By creating listening posts throughout your organization, you can gather anecdotal and quantitative data about your culture. If you are listening carefully, this data should confirm that your culture is motivating your employees, or alert you to signs that you may need to make a change.
Surveys measuring engagement, trust, and culture, for example, can be powerful tools for collecting honest feedback from your teams.
Quantitative data such as low employee turnover, high retention, ease of hiring quality talent, high productivity, and high customer engagement can also be leading indicators that your culture is working in your favor.
It’s important that you don’t rely solely on indirect listening posts, however. Effective and meaningful direct communication must be an ongoing part of the process as well.
One-on-one meetings, working groups, workshops, and conferences enable you to communicate values from the top down while simultaneously taking the pulse of teams across the organization.
4. Build psychological safety
Listening posts are especially critical for alerting you to a culture that is trending in a negative direction. As Rubis notes, “If you’re a listening organization, there are always canaries in the proverbial coal mines.”
High employee turnover, for instance, is an obvious sign that your corporate culture isn’t working.
Yet whatever the outward signs, the root problem is the lack of psychological safety. Your employees do not feel safe to express concerns, report problems, be proactive or creative, promote innovation, or take risks.
And one of the most powerful indicators that people in your organization do not feel safe is silence. According to Rubis, “The most dangerous organization is a silent one.”
“You have to listen to the criticism. You have to be open to not being defensive about it. And you have to stand back and have the courage and the honesty to say ‘something is wrong here.’”
It’s easy to write off the criticism you hear as nothing more than opposition to change or the bad attitude of a disaffected employee. Successful leaders must rise above that gut reaction.
Building psychological safety requires rebuilding trust and ensuring that your actions are in line with your corporate values, Most importantly, you may need to acknowledge that your words and actions may be part of the problem.
5. Accept and learn from mistakes
“Mistakes are true vehicles for learning and enable your teams to want to experiment and innovate,” Rubis says.
How your leadership team handles mistakes will reinforce or undermine your culture.
A great place to start is openly acknowledging that mistakes will happen. Executives should be able to admit that even they will make mistakes. As Rubis notes, employees have a right to expect great leadership, but not perfect leadership.

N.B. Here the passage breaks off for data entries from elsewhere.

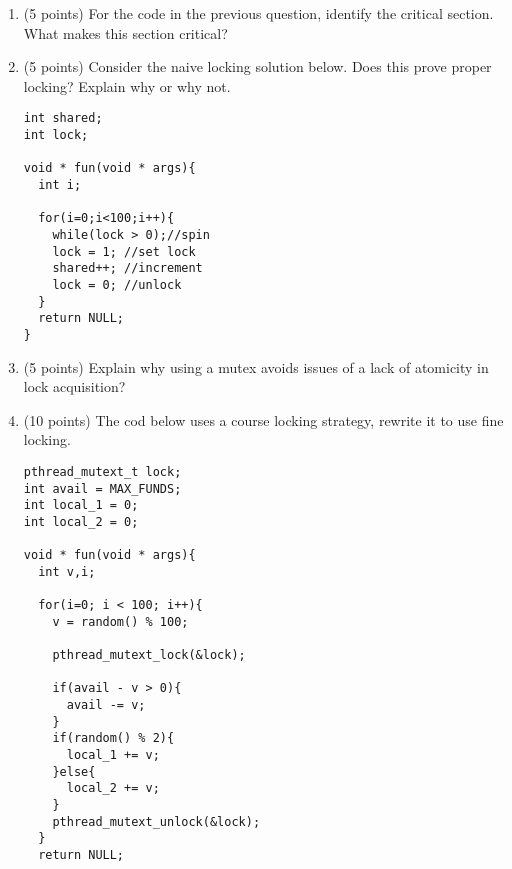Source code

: \documentclass{article}[9pt]
\newenvironment{answerfont}{\fontfamily{qhv}\selectfont}{\par}
\newenvironment{myanswer}{\begin{mdframed}\begin{answerfont}}{\end{answerfont}\end{mdframed}}
\begin{document}
\begin{enumerate}
\begin{verbatim}
void * fun(void * args){
  int i;
  for(i=0;i<100;i++){
    shared++;
  }
  return NULL;
}
int main(){
  pthread_t t1,t2;
  pthread_create(&t1, NULL, fun, NULL);
  pthread_create(&t2, NULL, fun, NULL);

  pthread_join(t1, NULL);
  pthread_join(t2, NULL);

  printf("shared: %d\n", shared);
}
\end{verbatim}  
\begin{myanswer}
  \end{myanswer}

\item (5 points) For the code in the previous question, identify the critical section. What makes this section critical?
\begin{myanswer}
  \end{myanswer}

\item (5 points) Consider the naive locking solution below. Does this prove proper locking? Explain why or why not.
\begin{verbatim}
int shared;
int lock;

void * fun(void * args){
  int i;

  for(i=0;i<100;i++){
    while(lock > 0);//spin
    lock = 1; //set lock
    shared++; //increment
    lock = 0; //unlock
  }
  return NULL;
}
\end{verbatim}
\begin{myanswer}
  \end{myanswer}

\item (5 points) Explain why using a mutex avoids issues of a lack of atomicity in lock acquisition?
\begin{myanswer}
  \end{myanswer}

\item (10 points) The cod below uses a course locking strategy, rewrite it to use fine locking.
	\begin{verbatim}
pthread_mutext_t lock;
int avail = MAX_FUNDS;
int local_1 = 0;
int local_2 = 0;

void * fun(void * args){
  int v,i;

  for(i=0; i < 100; i++){
    v = random() % 100;

    pthread_mutext_lock(&lock);

    if(avail - v > 0){
      avail -= v;
    }
    if(random() % 2){
      local_1 += v;
    }else{
      local_2 += v;
    }
    pthread_mutext_unlock(&lock);
  }
  return NULL;


\end{verbatim}
\end{enumerate}
\end{document}
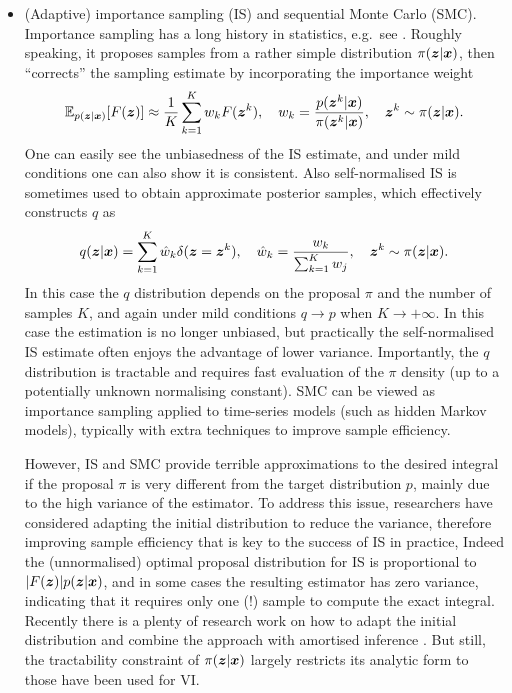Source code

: \begin{itemize}
\item (Adaptive) importance sampling (IS) and sequential Monte Carlo (SMC). \\
Importance sampling has a long history in statistics, e.g.~see \cite{geweke:mc1989}. Roughly speaking, it proposes samples from a rather simple distribution $\pi(\bm{z} | \bm{x})$, then ``corrects'' the sampling estimate by incorporating the importance weight
\begin{equation}
\mathbb{E}_{p(\bm{z}|\bm{x})}[F(\bm{z})] \approx \frac{1}{K} \sum_{k=1}^K w_k F(\bm{z}^k), \quad w_k = \frac{p(\bm{z}^k | \bm{x})}{\pi(\bm{z}^k | \bm{x})}, \quad \bm{z}^k \sim \pi(\bm{z} | \bm{x}).
\label{eq:chap5_is_estimator}
\end{equation}
One can easily see the unbiasedness of the IS estimate, and under mild conditions one can also show it is consistent. Also self-normalised IS is sometimes used to obtain approximate posterior samples, which effectively constructs $q$ as 
\begin{equation}
q(\bm{z} | \bm{x}) = \sum_{k=1}^K \hat{w}_k \delta(\bm{z} = \bm{z}^k), \quad \hat{w}_k = \frac{w_k}{\sum_{k=1}^K w_j}, \quad \bm{z}^k \sim \pi(\bm{z} | \bm{x}).
\end{equation}
In this case the $q$ distribution depends on the proposal $\pi$ and the number of samples $K$, and again under mild conditions $q \rightarrow p$ when $K \rightarrow +\infty$. In this case the estimation is no longer unbiased, but practically the self-normalised IS estimate often enjoys the advantage of lower variance. Importantly, the $q$ distribution is tractable and requires fast evaluation of the $\pi$ density (up to a potentially unknown normalising constant). SMC can be viewed as importance sampling applied to time-series models (such as hidden Markov models), typically with extra techniques to improve sample efficiency.

However, IS and SMC provide terrible approximations to the desired integral if the proposal $\pi$ is very different from the target distribution $p$, mainly due to the high variance of the estimator. To address this issue, researchers have considered adapting the initial distribution to reduce the variance, therefore improving sample efficiency that is key to the success of IS in practice, Indeed the (unnormalised) optimal proposal distribution for IS is proportional to $| F(\bm{z}) | p(\bm{z} | \bm{x})$, and in some cases the resulting estimator has zero variance, indicating that it requires only one (!) sample to compute the exact integral. Recently there is a plenty of research work on how to adapt the initial distribution and combine the approach with amortised inference \citep{cornebise:smc2009, gu:nasmc2015, burda:iwae2016, paige:smc2016, le:aesmc2017, naesseth:vsmc2017, maddison:fivo2017}. But still, the tractability constraint of $\pi(\bm{z} | \bm{x})$ largely restricts its analytic form to those have been used for VI.


\end{itemize}
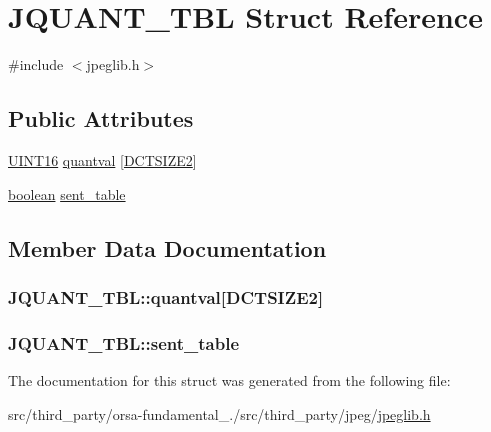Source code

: \hypertarget{structJQUANT__TBL}{}\section{J\+Q\+U\+A\+N\+T\+\_\+\+T\+B\+L Struct Reference}
\label{structJQUANT__TBL}


{\ttfamily \#include $<$jpeglib.\+h$>$}

\subsection*{Public Attributes}
\begin{DoxyCompactItemize}
\item 
\hyperlink{jmorecfg_8h_a805c2c164bdd38d72a30c46e84fb568b}{U\+I\+N\+T16} \hyperlink{structJQUANT__TBL_ab5b5150e73282a62ca7dc0f7e2fac944}{quantval} \mbox{[}\hyperlink{jpeglib_8h_af89dff4200396563157d4a1e59da3bdf}{D\+C\+T\+S\+I\+Z\+E2}\mbox{]}
\item 
\hyperlink{jmorecfg_8h_a7c6368b321bd9acd0149b030bb8275ed}{boolean} \hyperlink{structJQUANT__TBL_a218b782157eccfbd22023ae6bb4cc7fa}{sent\+\_\+table}
\end{DoxyCompactItemize}


\subsection{Member Data Documentation}
\hypertarget{structJQUANT__TBL_ab5b5150e73282a62ca7dc0f7e2fac944}{}
\subsubsection[{quantval}]{ J\+Q\+U\+A\+N\+T\+\_\+\+T\+B\+L\+::quantval\mbox{[}{\bf D\+C\+T\+S\+I\+Z\+E2}\mbox{]}}\label{structJQUANT__TBL_ab5b5150e73282a62ca7dc0f7e2fac944}
\hypertarget{structJQUANT__TBL_a218b782157eccfbd22023ae6bb4cc7fa}{}
\subsubsection[{sent\+\_\+table}]{ J\+Q\+U\+A\+N\+T\+\_\+\+T\+B\+L\+::sent\+\_\+table}\label{structJQUANT__TBL_a218b782157eccfbd22023ae6bb4cc7fa}


The documentation for this struct was generated from the following file\+:\begin{DoxyCompactItemize}
\item 
src/third\+\_\+party/orsa-\/fundamental\+\_./src/third\+\_\+party/jpeg/\hyperlink{jpeglib_8h}{jpeglib.\+h}\end{DoxyCompactItemize}
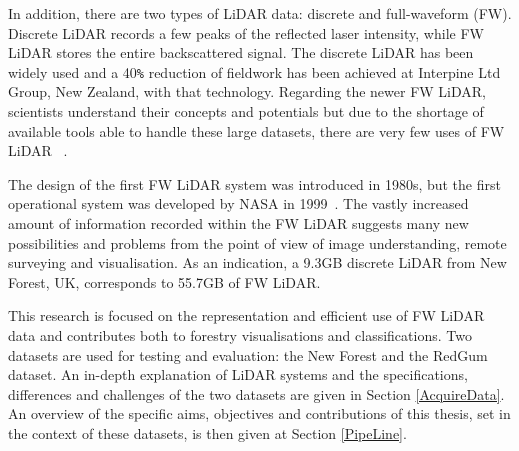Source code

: \documentclass{subfiles}
\begin{document}
	\par In addition, there are two types of LiDAR data: discrete and full-waveform (FW). {\color{blue} Discrete LiDAR records a few peaks of the reflected laser intensity, while FW LiDAR stores the entire backscattered signal}. The discrete LiDAR has been widely used and a 40\verb|%| reduction of fieldwork has been achieved at Interpine Ltd Group, New Zealand, with that technology. Regarding the newer FW LiDAR, scientists understand their concepts and potentials but due to the shortage of available tools able to handle these large datasets, there are very few uses of FW LiDAR ~\cite{Anderson2015}. 
	
	\par  The design of the first FW LiDAR system was introduced in 1980s, but the first operational system was developed by NASA in 1999~\cite{Chauve2007}. The vastly increased amount of information recorded within the FW LiDAR suggests many new possibilities and problems from the point of view of image understanding, remote surveying and visualisation. As an indication, a 9.3GB discrete LiDAR from New Forest, UK, corresponds to 55.7GB of FW LiDAR. 
	
	{\color{blue} This research is focused on the representation and efficient use of FW LiDAR data and contributes both to forestry visualisations and classifications. Two datasets are used for testing and evaluation: the New Forest and the RedGum dataset. An in-depth explanation of LiDAR systems and the specifications, differences and challenges of the two datasets are given in Section \ref{AcquireData}. An overview of the specific aims, objectives and contributions of this thesis, set in the context of these datasets, is then given at Section \ref{PipeLine}. }
	    
\end{document}
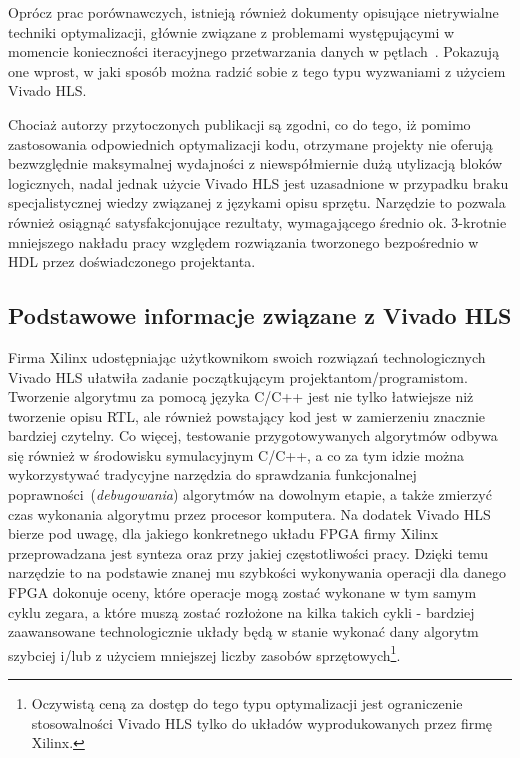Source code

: Oprócz prac porównawczych, istnieją również dokumenty opisujące nietrywialne techniki optymalizacji, głównie związane z problemami występującymi w momencie konieczności iteracyjnego przetwarzania danych w pętlach~\cite{LOOP_PARALLELIZATION}\cite{HLS_HDL_MATRIX}. Pokazują one wprost, w jaki sposób można radzić sobie z tego typu wyzwaniami z użyciem Vivado HLS.

Chociaż autorzy przytoczonych publikacji są zgodni, co do tego, iż pomimo zastosowania odpowiednich optymalizacji kodu, otrzymane projekty nie oferują bezwzględnie maksymalnej wydajności z niewspółmiernie dużą utylizacją bloków logicznych, nadal jednak użycie Vivado HLS jest uzasadnione w przypadku braku specjalistycznej wiedzy związanej z językami opisu sprzętu. Narzędzie to pozwala również osiągnąć satysfakcjonujące rezultaty, wymagającego średnio ok. 3-krotnie mniejszego nakładu pracy względem rozwiązania tworzonego bezpośrednio w HDL przez doświadczonego projektanta.

\subsection{Podstawowe informacje związane z Vivado HLS}
Firma Xilinx udostępniając użytkownikom swoich rozwiązań technologicznych Vivado HLS ułatwiła zadanie początkującym projektantom/programistom. Tworzenie algorytmu za pomocą języka C/C++ jest nie tylko łatwiejsze niż tworzenie opisu RTL, ale również powstający kod jest w zamierzeniu znacznie bardziej czytelny. Co więcej, testowanie przygotowywanych algorytmów odbywa się również w środowisku symulacyjnym C/C++, a co za tym idzie można wykorzystywać tradycyjne narzędzia do sprawdzania funkcjonalnej poprawności~(\textit{debugowania}) algorytmów na dowolnym etapie, a także zmierzyć czas wykonania algorytmu przez procesor komputera. Na dodatek Vivado HLS bierze pod uwagę, dla jakiego konkretnego układu FPGA firmy Xilinx przeprowadzana jest synteza oraz przy jakiej częstotliwości pracy. Dzięki temu narzędzie to na podstawie znanej mu szybkości wykonywania operacji dla danego FPGA dokonuje oceny, które operacje mogą zostać wykonane w tym samym cyklu zegara, a które muszą zostać rozłożone na kilka takich cykli - bardziej zaawansowane technologicznie układy będą w stanie wykonać dany algorytm szybciej i/lub z użyciem mniejszej liczby zasobów sprzętowych\footnote{Oczywistą ceną za dostęp do tego typu optymalizacji jest ograniczenie stosowalności Vivado HLS tylko do układów wyprodukowanych przez firmę Xilinx.}.

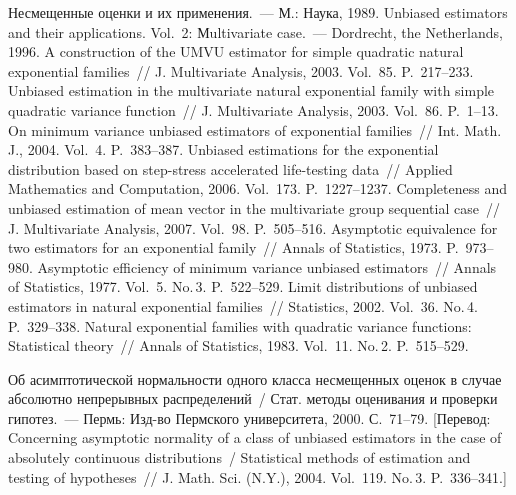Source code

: \begin{multicols}{2}
{\small\frenchspacing
{%
\begin{thebibliography}{99}    

Несмещенные оценки и их применения.~---
 М.: Наука, 1989.
Unbiased estimators and their
applications. Vol.~2: Мultivariate case.~---  Dordrecht, the Netherlands, 1996.
A construction of the UMVU estimator for simple
quadratic natural exponential families~// J. Multivariate Analysis, 2003.
Vol.~85. P.~217--233.
Unbiased estimation in the
 multivariate natural exponential family with simple quadratic variance function~//
 J. Multivariate Analysis, 2003. Vol.~86. P.~1--13.
On minimum variance unbiased estimators of
exponential families~// Int. Math. J., 2004. Vol.~4. P.~383--387.
Unbiased estimations for the exponential distribution
 based on step-stress accelerated life-testing data~// Applied Mathematics
 and Computation, 2006. Vol.~173. P.~1227--1237.
Completeness and unbiased
estimation of mean vector in the multivariate group sequential
case~// J. Multivariate Analysis, 2007. Vol.~98. P.~505--516.
Asymptotic equivalence for two estimators
for an exponential family~// Annals of Statistics, 1973. P.~973--980.
Asymptotic efficiency of minimum
variance unbiased estimators~// Annals of Statistics, 1977. Vol.~5.
No.\,3. P.~522--529.
Limit distributions of unbiased estimators
in natural exponential families~// Statistics, 2002. Vol.~36. No.\,4. P.~329--338.
Natural exponential families with
quadratic variance functions: Statistical theory~//  Annals of
Statistics, 1983. Vol.~11. No.\,2. P.~515--529.

Об асимптотической нормальности одного
класса несмещенных оценок в случае абсолютно непрерывных
распределений~/ Стат. методы оценивания и проверки гипотез.~---
 Пермь: Изд-во Пермского университета, 2000. С.~71--79. [Перевод:
 Concerning asymptotic normality of a
class of unbiased estimators in the case of absolutely continuous
distributions~/ Statistical methods of estimation and testing of
hypotheses~// J. Math. Sci. (N.Y.), 2004. Vol.~119. No.\,3. P.~336--341.]


\end{thebibliography}}}
\end{multicols}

When a mistake is made, examine that mistake in the context of your core purpose and values. Reviewing how a particular error occurred within that context will enable you to learn the right lessons.
Only then can you truly promote a culture of acceptable risk-taking, creativity, and innovation.
6. Watch trends
Corporations are never static, and neither is the process of creating a culture change.
“It’s iterative and it’s messy,” says Rubis.
The goal is to create momentum in a positive direction.
“Because what happens is that each small action you take becomes systemic, and you start to create a movement. And every small step starts to reinforce all the other steps, moving you forward. And the reverse is true as well, that if you aren’t careful, movement can trend toward toxicity.”
Once you create your listening posts, never stop paying attention to what they’re telling you.
If you are creating momentum in a positive direction, your engagement surveys, trust indicators, retention and hiring numbers, for instance, should confirm that. While there will likely be false starts and missteps, the key is to look for trends that you are moving forward.
Always be on the lookout for the “canaries in the proverbial coal mine” as well, because momentum can snowball in the wrong direction just as easily.
Part of the iterative process must include frequently revisiting and revising your value system.
“And just be relentless, like a dog on a bone, about storytelling. Be relentless about your communication system. Never stop talking about everything you do.”